Was Mariss Jansons und seine Musiker in der kommenden Saison planen
Der Schauplatz war Programm: der Knödelplatz im neu entstehenden Werksviertel am Ostbahnhof. Hier soll bis 2021 (oder so) Münchens neuer Konzertsaal entstehen – mit dem Symphonieorchester des Bayerischen Rundfunks als Hausorchester. In der leicht staubigen Atmosphäre eines im Umbau befindlichen Fabrikgebäudes stellte der Chefdirigent Mariss Jansons und sein Orchestermanager Nikolaus Pont die kommende Saison 2016/2017 vor.
Große Überraschungen gibt es nicht. Die großen alten Dirigenten wie Herbert Blomstedt und Bernard Haitink kehren zurück. Der Schwede überrascht mit Bachs „Johannespassion“, der Niederländer leitet Bruckners Sechste. Zubin Mehta bringt Bruckners „Te Deum“ mit Arnold Schönberg und Peter Eötvös zusammen. Und auch die jüngere und mittlere Dirigentengeneration sind wie immer gut vertreten: Daniel Harding führt Verdis „Falstaff“ konzertant mit Bryn Terfel auf, Gustavo Dudamel interpretiert Mahlers Erste.
Zum ersten Mal übernimmt der Chefdirigent ein Konzert der musica viva: Er bringt Wolfgang Rihms „Requiem“ zur Uraufführung. Anschließend geht es damit an Ostern nach Luzern. Jansons dirigiert außerdem Mahlers Neunte, die Alpensymphonie von Richard Strauss und Mozarts „Requiem“, das mit Schönbergs „Überlebendem aus Warschau“ gekoppelt wird. Beim Gastspiel in Augsburg fällt dieser Klassiker des 20. Jahrhunderts auf Wunsch des Veranstalters allerdings weg.
Außerdem: Kent Nagano setzt seinen Messiaen-Zyklus fort. Die Dirigenten Ryan Wigglesworth, Cristian Macelaru und Lahav Shani debütieren beim Orchester. „Artists in Residence“ werden der britische Tenor Mark Padmore und der österreichische Pianist Rudolf Buchbinder. Der spielt, ziemlich erwartbar, das erste Beethoven-Konzert und das zweite von Brahms. Padmore ist da schon mutiger: Er tritt in Michael Tippetts Oratorium „A Child of Our Time“, der „Johannespassion“ und mit Liedern von Britten und Thomas Larcher auf.

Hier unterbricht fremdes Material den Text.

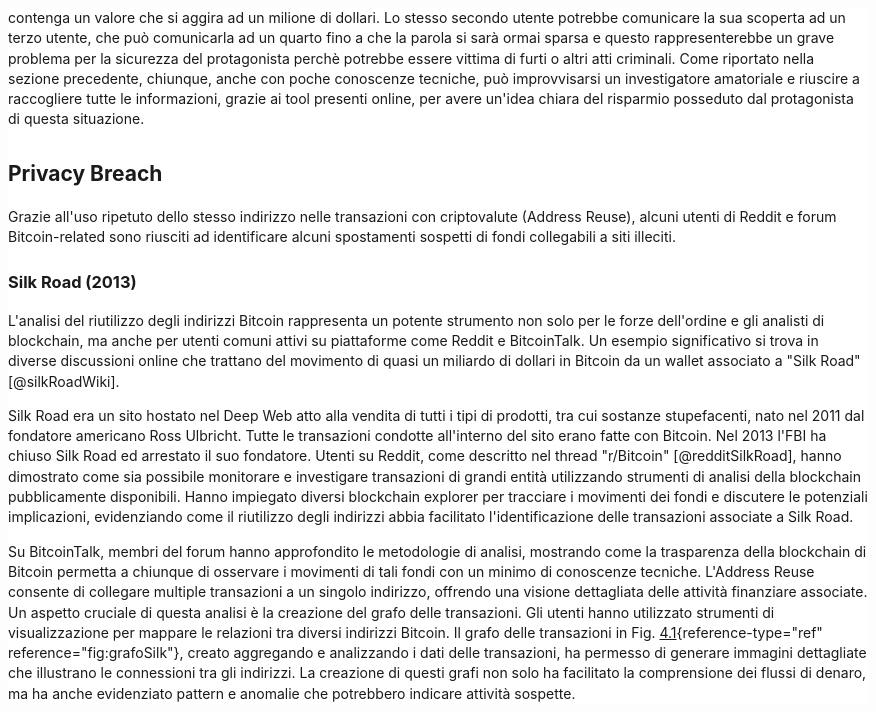 contenga un valore che si aggira ad un milione di dollari. Lo stesso
secondo utente potrebbe comunicare la sua scoperta ad un terzo utente,
che può comunicarla ad un quarto fino a che la parola si sarà ormai
sparsa e questo rappresenterebbe un grave problema per la sicurezza del
protagonista perchè potrebbe essere vittima di furti o altri atti
criminali. Come riportato nella sezione precedente, chiunque, anche con
poche conoscenze tecniche, può improvvisarsi un investigatore amatoriale
e riuscire a raccogliere tutte le informazioni, grazie ai tool presenti
online, per avere un'idea chiara del risparmio posseduto dal
protagonista di questa situazione.

## Privacy Breach

Grazie all'uso ripetuto dello stesso indirizzo nelle transazioni con
criptovalute (Address Reuse), alcuni utenti di Reddit e forum
Bitcoin-related sono riusciti ad identificare alcuni spostamenti
sospetti di fondi collegabili a siti illeciti.

### Silk Road (2013)

L'analisi del riutilizzo degli indirizzi Bitcoin rappresenta un potente
strumento non solo per le forze dell'ordine e gli analisti di
blockchain, ma anche per utenti comuni attivi su piattaforme come Reddit
e BitcoinTalk. Un esempio significativo si trova in diverse discussioni
online che trattano del movimento di quasi un miliardo di dollari in
Bitcoin da un wallet associato a \"Silk Road\" [@silkRoadWiki].

Silk Road era un sito hostato nel Deep Web atto alla vendita di tutti i
tipi di prodotti, tra cui sostanze stupefacenti, nato nel 2011 dal
fondatore americano Ross Ulbricht. Tutte le transazioni condotte
all'interno del sito erano fatte con Bitcoin. Nel 2013 l'FBI ha chiuso
Silk Road ed arrestato il suo fondatore. Utenti su Reddit, come
descritto nel thread \"r/Bitcoin\" [@redditSilkRoad], hanno dimostrato
come sia possibile monitorare e investigare transazioni di grandi entità
utilizzando strumenti di analisi della blockchain pubblicamente
disponibili. Hanno impiegato diversi blockchain explorer per tracciare i
movimenti dei fondi e discutere le potenziali implicazioni, evidenziando
come il riutilizzo degli indirizzi abbia facilitato l'identificazione
delle transazioni associate a Silk Road.

Su BitcoinTalk, membri del forum hanno approfondito le metodologie di
analisi, mostrando come la trasparenza della blockchain di Bitcoin
permetta a chiunque di osservare i movimenti di tali fondi con un minimo
di conoscenze tecniche. L'Address Reuse consente di collegare multiple
transazioni a un singolo indirizzo, offrendo una visione dettagliata
delle attività finanziare associate. Un aspetto cruciale di questa
analisi è la creazione del grafo delle transazioni. Gli utenti hanno
utilizzato strumenti di visualizzazione per mappare le relazioni tra
diversi indirizzi Bitcoin. Il grafo delle transazioni in Fig.
[4.1](#fig:grafoSilk){reference-type="ref" reference="fig:grafoSilk"},
creato aggregando e analizzando i dati delle transazioni, ha permesso di
generare immagini dettagliate che illustrano le connessioni tra gli
indirizzi. La creazione di questi grafi non solo ha facilitato la
comprensione dei flussi di denaro, ma ha anche evidenziato pattern e
anomalie che potrebbero indicare attività sospette.


[^1]: *I dati caratterizzanti l'Esempio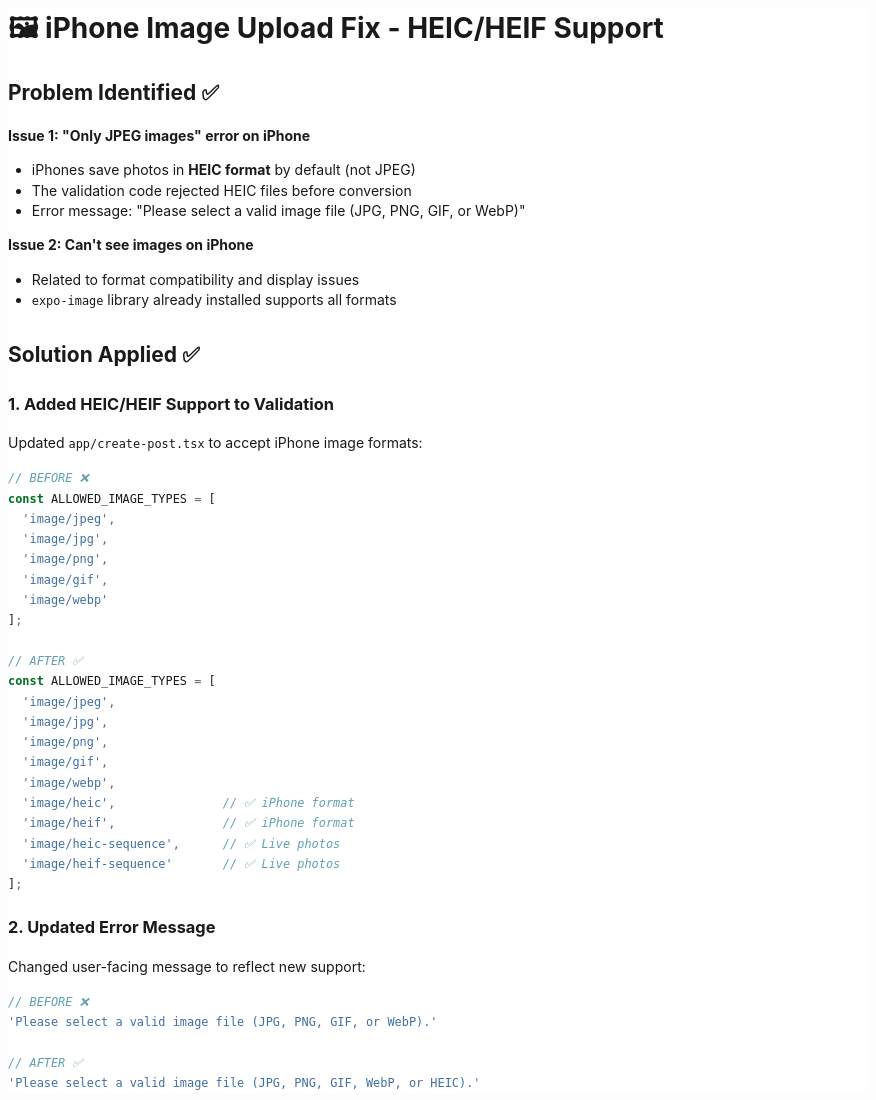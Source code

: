 # 🖼️ iPhone Image Upload Fix - HEIC/HEIF Support

## Problem Identified ✅

**Issue 1: "Only JPEG images" error on iPhone**
- iPhones save photos in **HEIC format** by default (not JPEG)
- The validation code rejected HEIC files before conversion
- Error message: "Please select a valid image file (JPG, PNG, GIF, or WebP)"

**Issue 2: Can't see images on iPhone**
- Related to format compatibility and display issues
- `expo-image` library already installed supports all formats

## Solution Applied ✅

### 1. Added HEIC/HEIF Support to Validation

Updated `app/create-post.tsx` to accept iPhone image formats:

```typescript
// BEFORE ❌
const ALLOWED_IMAGE_TYPES = [
  'image/jpeg', 
  'image/jpg', 
  'image/png', 
  'image/gif', 
  'image/webp'
];

// AFTER ✅
const ALLOWED_IMAGE_TYPES = [
  'image/jpeg', 
  'image/jpg', 
  'image/png', 
  'image/gif', 
  'image/webp',
  'image/heic',               // ✅ iPhone format
  'image/heif',               // ✅ iPhone format
  'image/heic-sequence',      // ✅ Live photos
  'image/heif-sequence'       // ✅ Live photos
];
```

### 2. Updated Error Message

Changed user-facing message to reflect new support:

```typescript
// BEFORE ❌
'Please select a valid image file (JPG, PNG, GIF, or WebP).'

// AFTER ✅
'Please select a valid image file (JPG, PNG, GIF, WebP, or HEIC).'
```
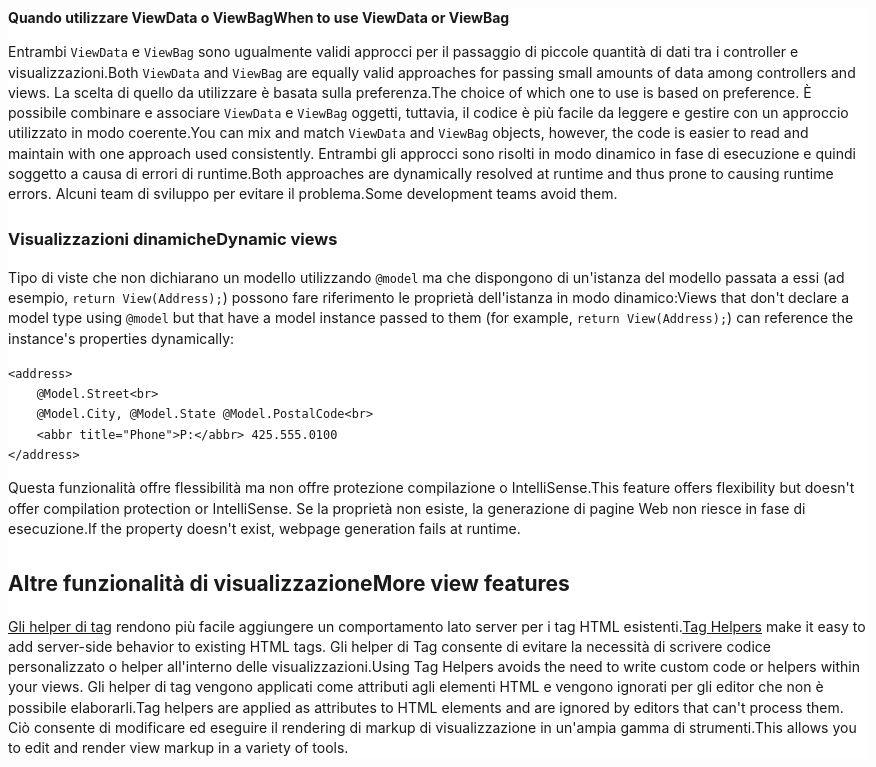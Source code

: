 <span data-ttu-id="30d87-259">**Quando utilizzare ViewData o ViewBag**</span><span class="sxs-lookup"><span data-stu-id="30d87-259">**When to use ViewData or ViewBag**</span></span>

<span data-ttu-id="30d87-260">Entrambi `ViewData` e `ViewBag` sono ugualmente validi approcci per il passaggio di piccole quantità di dati tra i controller e visualizzazioni.</span><span class="sxs-lookup"><span data-stu-id="30d87-260">Both `ViewData` and `ViewBag` are equally valid approaches for passing small amounts of data among controllers and views.</span></span> <span data-ttu-id="30d87-261">La scelta di quello da utilizzare è basata sulla preferenza.</span><span class="sxs-lookup"><span data-stu-id="30d87-261">The choice of which one to use is based on preference.</span></span> <span data-ttu-id="30d87-262">È possibile combinare e associare `ViewData` e `ViewBag` oggetti, tuttavia, il codice è più facile da leggere e gestire con un approccio utilizzato in modo coerente.</span><span class="sxs-lookup"><span data-stu-id="30d87-262">You can mix and match `ViewData` and `ViewBag` objects, however, the code is easier to read and maintain with one approach used consistently.</span></span> <span data-ttu-id="30d87-263">Entrambi gli approcci sono risolti in modo dinamico in fase di esecuzione e quindi soggetto a causa di errori di runtime.</span><span class="sxs-lookup"><span data-stu-id="30d87-263">Both approaches are dynamically resolved at runtime and thus prone to causing runtime errors.</span></span> <span data-ttu-id="30d87-264">Alcuni team di sviluppo per evitare il problema.</span><span class="sxs-lookup"><span data-stu-id="30d87-264">Some development teams avoid them.</span></span>

### <a name="dynamic-views"></a><span data-ttu-id="30d87-265">Visualizzazioni dinamiche</span><span class="sxs-lookup"><span data-stu-id="30d87-265">Dynamic views</span></span>

<span data-ttu-id="30d87-266">Tipo di viste che non dichiarano un modello utilizzando `@model` ma che dispongono di un'istanza del modello passata a essi (ad esempio, `return View(Address);`) possono fare riferimento le proprietà dell'istanza in modo dinamico:</span><span class="sxs-lookup"><span data-stu-id="30d87-266">Views that don't declare a model type using `@model` but that have a model instance passed to them (for example, `return View(Address);`) can reference the instance's properties dynamically:</span></span>

```cshtml
<address>
    @Model.Street<br>
    @Model.City, @Model.State @Model.PostalCode<br>
    <abbr title="Phone">P:</abbr> 425.555.0100
</address>
```

<span data-ttu-id="30d87-267">Questa funzionalità offre flessibilità ma non offre protezione compilazione o IntelliSense.</span><span class="sxs-lookup"><span data-stu-id="30d87-267">This feature offers flexibility but doesn't offer compilation protection or IntelliSense.</span></span> <span data-ttu-id="30d87-268">Se la proprietà non esiste, la generazione di pagine Web non riesce in fase di esecuzione.</span><span class="sxs-lookup"><span data-stu-id="30d87-268">If the property doesn't exist, webpage generation fails at runtime.</span></span>

## <a name="more-view-features"></a><span data-ttu-id="30d87-269">Altre funzionalità di visualizzazione</span><span class="sxs-lookup"><span data-stu-id="30d87-269">More view features</span></span>

<span data-ttu-id="30d87-270">[Gli helper di tag](xref:mvc/views/tag-helpers/intro) rendono più facile aggiungere un comportamento lato server per i tag HTML esistenti.</span><span class="sxs-lookup"><span data-stu-id="30d87-270">[Tag Helpers](xref:mvc/views/tag-helpers/intro) make it easy to add server-side behavior to existing HTML tags.</span></span> <span data-ttu-id="30d87-271">Gli helper di Tag consente di evitare la necessità di scrivere codice personalizzato o helper all'interno delle visualizzazioni.</span><span class="sxs-lookup"><span data-stu-id="30d87-271">Using Tag Helpers avoids the need to write custom code or helpers within your views.</span></span> <span data-ttu-id="30d87-272">Gli helper di tag vengono applicati come attributi agli elementi HTML e vengono ignorati per gli editor che non è possibile elaborarli.</span><span class="sxs-lookup"><span data-stu-id="30d87-272">Tag helpers are applied as attributes to HTML elements and are ignored by editors that can't process them.</span></span> <span data-ttu-id="30d87-273">Ciò consente di modificare ed eseguire il rendering di markup di visualizzazione in un'ampia gamma di strumenti.</span><span class="sxs-lookup"><span data-stu-id="30d87-273">This allows you to edit and render view markup in a variety of tools.</span></span>
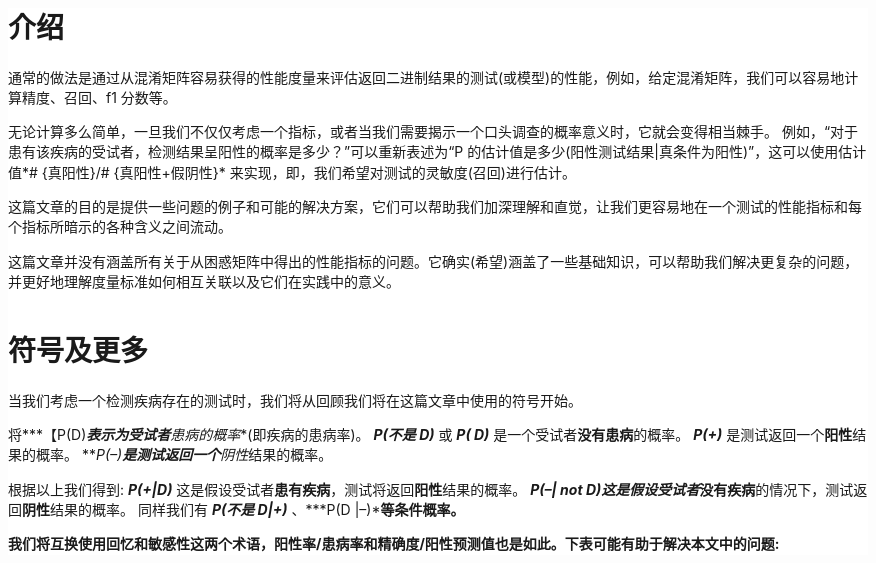 # 介绍

通常的做法是通过从混淆矩阵容易获得的性能度量来评估返回二进制结果的测试(或模型)的性能，例如，给定混淆矩阵，我们可以容易地计算精度、召回、f1 分数等。

无论计算多么简单，一旦我们不仅仅考虑一个指标，或者当我们需要揭示一个口头调查的概率意义时，它就会变得相当棘手。
例如，“对于患有该疾病的受试者，检测结果呈阳性的概率是多少？”可以重新表述为“P 的估计值是多少(阳性测试结果|真条件为阳性)”，这可以使用估计值*# {真阳性}/# {真阳性+假阴性}* 来实现，即，我们希望对测试的灵敏度(召回)进行估计。

这篇文章的目的是提供一些问题的例子和可能的解决方案，它们可以帮助我们加深理解和直觉，让我们更容易地在一个测试的性能指标和每个指标所暗示的各种含义之间流动。

这篇文章并没有涵盖所有关于从困惑矩阵中得出的性能指标的问题。它确实(希望)涵盖了一些基础知识，可以帮助我们解决更复杂的问题，并更好地理解度量标准如何相互关联以及它们在实践中的意义。

# 符号及更多

当我们考虑一个检测疾病存在的测试时，我们将从回顾我们将在这篇文章中使用的符号开始。

将***【P(D)***表示为受试者**患病的概率**(即疾病的患病率)。
***P(不是 D)*** 或 ***P( D)*** 是一个受试者**没有患病**的概率。
***P(+)*** 是测试返回一个**阳性**结果的概率。
***P(–)***是测试返回一个**阴性**结果的概率。

根据以上我们得到:
***P(+|D)*** 这是假设受试者**患有疾病**，测试将返回**阳性**结果的概率。
***P(–| not D)***这是假设受试者****没有疾病**的情况下，测试返回**阴性**结果的概率。
同样我们有 ***P(不是 D|+)*** 、***P(D |–)***等条件概率。**

**我们将互换使用回忆和敏感性这两个术语，阳性率/患病率和精确度/阳性预测值也是如此。下表可能有助于解决本文中的问题:**
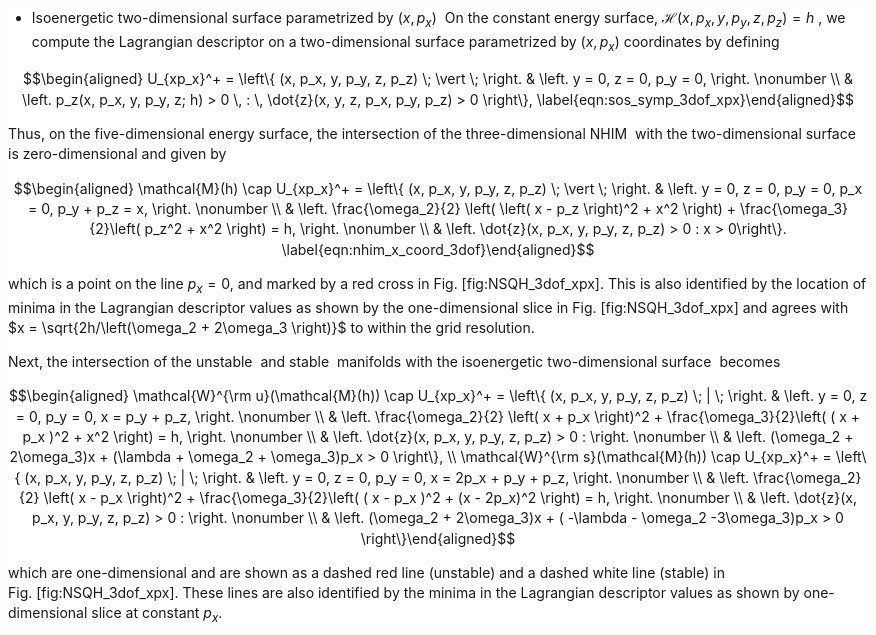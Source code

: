 * Isoenergetic two-dimensional surface
parametrized by $(x, p_x)$  On the constant energy surface,
$\mathcal{H}(x, p_x, y, p_y, z, p_z) = h$ , we compute the Lagrangian
descriptor on a two-dimensional surface parametrized by $(x, p_x)$
coordinates by defining

$$\begin{aligned}
U_{xp_x}^+ = \left\{ (x, p_x, y, p_y, z, p_z)  \; \vert \; \right. & \left.   y = 0, z = 0, p_y = 0, \right. \nonumber \\ 
& \left.  p_z(x, p_x, y, p_y, z; h) > 0 \, : \, \dot{z}(x, y, z, p_x, p_y, p_z) > 0 \right\}, 
\label{eqn:sos_symp_3dof_xpx}\end{aligned}$$

Thus, on the five-dimensional energy surface, the intersection of the
three-dimensional NHIM  with the two-dimensional surface is
zero-dimensional and given by

$$\begin{aligned}
\mathcal{M}(h) \cap U_{xp_x}^+ = \left\{ (x, p_x, y, p_y, z, p_z) \; \vert \; \right. & \left.   y = 0, z = 0, p_y = 0, p_x = 0, p_y + p_z = x, \right. \nonumber \\ 
& \left.  \frac{\omega_2}{2} \left( \left( x - p_z \right)^2 + x^2 \right) + \frac{\omega_3}{2}\left( p_z^2 + x^2 \right) = h, \right. \nonumber \\
& \left.   \dot{z}(x, p_x, y, p_y, z, p_z) > 0 : x > 0\right\}. 
\label{eqn:nhim_x_coord_3dof}\end{aligned}$$

which is a point on the line $p_x = 0$, and marked by a red cross in
Fig. \[fig:NSQH\_3dof\_xpx\]. This is also identified by the location of
minima in the Lagrangian descriptor values as shown by the
one-dimensional slice in Fig. \[fig:NSQH\_3dof\_xpx\] and agrees with
$x = \sqrt{2h/\left(\omega_2 + 2\omega_3 \right)}$ to within the grid
resolution.

Next, the intersection of the unstable  and stable  manifolds with the
isoenergetic two-dimensional surface  becomes

$$\begin{aligned}
\mathcal{W}^{\rm u}(\mathcal{M}(h)) \cap U_{xp_x}^+ = \left\{  (x, p_x, y, p_y, z, p_z) \; | \; \right. & \left.   y = 0, z = 0, p_y = 0, x = p_y + p_z, \right. \nonumber \\ 
& \left.  \frac{\omega_2}{2} \left( x + p_x \right)^2 + \frac{\omega_3}{2}\left( ( x + p_x )^2 + x^2 \right) = h, \right. \nonumber \\ 
& \left.  \dot{z}(x, p_x, y, p_y, z, p_z) > 0 : \right. \nonumber \\ 
& \left.  (\omega_2 + 2\omega_3)x + (\lambda + \omega_2 + \omega_3)p_x > 0 \right\}, \\
\mathcal{W}^{\rm s}(\mathcal{M}(h)) \cap U_{xp_x}^+ = \left\{  (x, p_x, y, p_y, z, p_z) \; | \; \right. & \left.   y = 0, z = 0, p_y = 0, x = 2p_x + p_y + p_z, \right. \nonumber \\ 
& \left.  \frac{\omega_2}{2} \left( x - p_x \right)^2 + \frac{\omega_3}{2}\left( ( x - p_x )^2 + (x - 2p_x)^2 \right) = h, \right. \nonumber \\ 
& \left.  \dot{z}(x, p_x, y, p_y, z, p_z) > 0 : \right. \nonumber \\ 
& \left.  (\omega_2 + 2\omega_3)x + ( -\lambda - \omega_2 -3\omega_3)p_x > 0 \right\}\end{aligned}$$

which are one-dimensional and are shown as a dashed red line (unstable)
and a dashed white line (stable) in Fig. \[fig:NSQH\_3dof\_xpx\]. These
lines are also identified by the minima in the Lagrangian descriptor
values as shown by one-dimensional slice at constant $p_x$.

Die Provinz interessiert sich
Zur Steigerung der Vorfreude auf den eigenen Neubau tourt das Orchester durch frische Konzertsäle in Breslau, Kattowitz und Paris. Und natürlich gibt es ein Gastspiel in der Hamburger Elbphilharmonie. Zum ersten Mal seit längerem spielen die Musiker wieder in Regensburg. Und natürlich bereist Jansons mit seinen Musikern wieder Japan.
Die Auslastung liegt bei respektablen 91 Prozent. Mehr als rund 10 000 Abonnenten sind ohne einen neuen Saal nicht drin. „Wir sind an der Obergrenze“, erklärte Orchestersprecher Peter Meisel. Mit einem neuen Saal könnten die Einnahmen gesteigert werden.
Das würde die Rolle des Orchesters angesichts des Spardrucks beim Bayerischen Rundfunk stärken. Alle Fragen zu diesem Komplex wurden ausweichend beantwortet. Allerdings spricht die reduzierte Zahl von Instrumentalsolisten für leichte Einschränkungen. Auch zur Rechnungshof-Kritik am defizitären Eigenlabel gab es keine handfeste Aussage.
Mariss Jansons’ Lieblingsthema bleibt der kommende Konzertsaal, dessen Bau der Landtag demnächst beschließen soll. Nach einem Architektenwettbewerb könnte in zwei Jahren mit dem Bau begonnen werden. Den Vorschlag des Agrarministers Helmut Brunner, den Saal aus Holz zu bauen, kommentierte man salomonisch: Die Akustik sei das Wichtigste, betonte Jansons. Der Saal müsse „top“ werden. Ansonsten: „Katastrophe und Blamage, Drama!“ – mit oder ohne Holz.
Jeder akustisch gute Saal enthalte dieses Material, ergänzte Nikolaus Pont. Doch ein ausschließlich aus Holz errichteter Saal war auf dem Podium noch keinem untergekommen. Aber es sei doch schön, dass sich ein Minister aus der Oberpfalz in die Debatte einbringe, wo man doch bisher von draußen im Lande eher Kritik an dem Projekt eingesteckt habe.